David Thomas, who overcame an abusive childhood to become a world-beating memory man, carried out a 10-day tour of schools.
The tour was made possible by Westbourne financial advice firm Strategic Solutions and included visits to LeAf Studio in Bournemouth and St Aldhelm’s Academy in Poole, as well as schools in Devon, Yeovil, Eastleigh and Folkestone.
“What you do over the next few years, even over the next few months, will define you for a long, long time,” he told students at St Aldhelm’s.
“Eighty per cent of people don’t love their job,” he said.
“However much grinding you have to do to pass the exam, trust me, you want to get the good result.”
Mr Thomas, who wrote the best-selling memoir Tell Me Why, Mummy, told how he grew up with a mother addicted to drugs and alcohol, and a stepfather who regularly beat him.
“My life is wall-to-wall amazing. I’ve got a sensational life but back in the day it wasn’t,” he said.
“Some in the room may be suffering worse than me. I’m just saying I get it, I understand, I really do.”
As a teenager involved in crime, Mr Thomas was cornered by police after a burglary. He attacked an officer with an iron bar and was kicked unconscious.
He was expelled from school but eventually became a part-time firefighter, a job he credits with saving his life.
Later, he saw a man memorising a randomly-ordered pack of cards on TV and borrowed a library book to learn how to perform his own feats of memory.
Eight months later, he entered the World Memory Championships, coming fourth. He went on to memorise the mathematical formula Pi to 22,500 places and to appear on Oprah in 2003.

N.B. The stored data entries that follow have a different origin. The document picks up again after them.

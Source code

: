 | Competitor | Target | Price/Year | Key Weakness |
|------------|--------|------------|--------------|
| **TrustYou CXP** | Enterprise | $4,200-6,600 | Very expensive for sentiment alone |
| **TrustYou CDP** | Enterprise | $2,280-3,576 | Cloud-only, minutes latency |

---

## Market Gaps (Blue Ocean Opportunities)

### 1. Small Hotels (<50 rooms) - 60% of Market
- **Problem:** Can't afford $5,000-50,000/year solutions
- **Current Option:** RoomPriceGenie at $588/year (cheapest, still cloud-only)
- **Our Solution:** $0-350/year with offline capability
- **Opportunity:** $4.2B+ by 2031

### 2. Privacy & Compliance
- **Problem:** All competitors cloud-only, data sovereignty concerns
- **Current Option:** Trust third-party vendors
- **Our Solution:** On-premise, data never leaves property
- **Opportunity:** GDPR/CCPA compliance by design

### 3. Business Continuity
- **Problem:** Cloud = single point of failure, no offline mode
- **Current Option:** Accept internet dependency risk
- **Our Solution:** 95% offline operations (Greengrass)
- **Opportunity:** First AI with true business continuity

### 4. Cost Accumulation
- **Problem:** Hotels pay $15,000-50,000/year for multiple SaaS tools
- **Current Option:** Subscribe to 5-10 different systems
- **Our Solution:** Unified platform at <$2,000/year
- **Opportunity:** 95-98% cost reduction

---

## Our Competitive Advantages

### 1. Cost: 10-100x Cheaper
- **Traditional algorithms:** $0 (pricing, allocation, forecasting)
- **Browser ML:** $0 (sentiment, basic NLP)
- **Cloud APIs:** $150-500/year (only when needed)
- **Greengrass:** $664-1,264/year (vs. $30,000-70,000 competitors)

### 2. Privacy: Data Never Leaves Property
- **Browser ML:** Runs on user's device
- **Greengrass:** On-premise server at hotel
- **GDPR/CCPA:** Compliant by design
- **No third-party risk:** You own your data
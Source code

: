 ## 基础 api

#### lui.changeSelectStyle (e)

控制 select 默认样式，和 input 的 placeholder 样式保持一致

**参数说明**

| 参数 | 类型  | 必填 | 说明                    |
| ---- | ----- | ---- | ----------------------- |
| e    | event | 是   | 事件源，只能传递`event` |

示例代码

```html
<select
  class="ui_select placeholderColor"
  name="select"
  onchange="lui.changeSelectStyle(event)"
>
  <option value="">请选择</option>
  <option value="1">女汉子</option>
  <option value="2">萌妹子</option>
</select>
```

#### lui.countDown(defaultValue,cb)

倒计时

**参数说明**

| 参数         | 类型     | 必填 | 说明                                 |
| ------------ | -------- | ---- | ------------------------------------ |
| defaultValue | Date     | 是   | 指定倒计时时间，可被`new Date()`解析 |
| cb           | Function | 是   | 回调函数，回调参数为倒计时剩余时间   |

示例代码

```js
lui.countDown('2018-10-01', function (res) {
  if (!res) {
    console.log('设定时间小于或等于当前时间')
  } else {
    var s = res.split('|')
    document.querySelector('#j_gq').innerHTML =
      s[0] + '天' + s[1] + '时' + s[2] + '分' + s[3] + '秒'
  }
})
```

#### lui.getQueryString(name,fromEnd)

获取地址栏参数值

“By breaking the Guinness record, that was me bringing value to the marketplace,” he told students.
“I was out of the fire service in 18 months and became a full time professional speaker. I earn over £250,000 a year. I wrote a book 15 years ago and got paid £100,000 for 16 days to write the book.”
But he said any amount of money “will mean nothing after three years”.
As well as motivating students, he showed them how “mind mapping” techniques could help with their studies.
“What I want to do is give them a shot in the arm,” he told the Daily Echo.
“I’m asking them to understand something I didn’t get either, but at school you’re really treated pretty equally.
“Once you go to work, there’s no equality. You start the same day as someone else in the company and they perform worse than you and get promoted for it.”
The tour was driven by Strategic Solutions’ Community Foundation, which offers the business’s financial advisers the chance to give up part of their gross income and have their donations matched by the company.
Other projects have included supporting the Dorset Deaf Children’s Society, Dorset Wildlife Trust and other educational initiatives.
The foundation is chaired by Jeff Steninger with a committee consisting of Abigail Stidworthy, Russell Tonks, Allan Cruse, Rachael Martin, Rob Silk, Dean Robertson, Lindsay Arnold, Kelly Roberts and Emma Turner.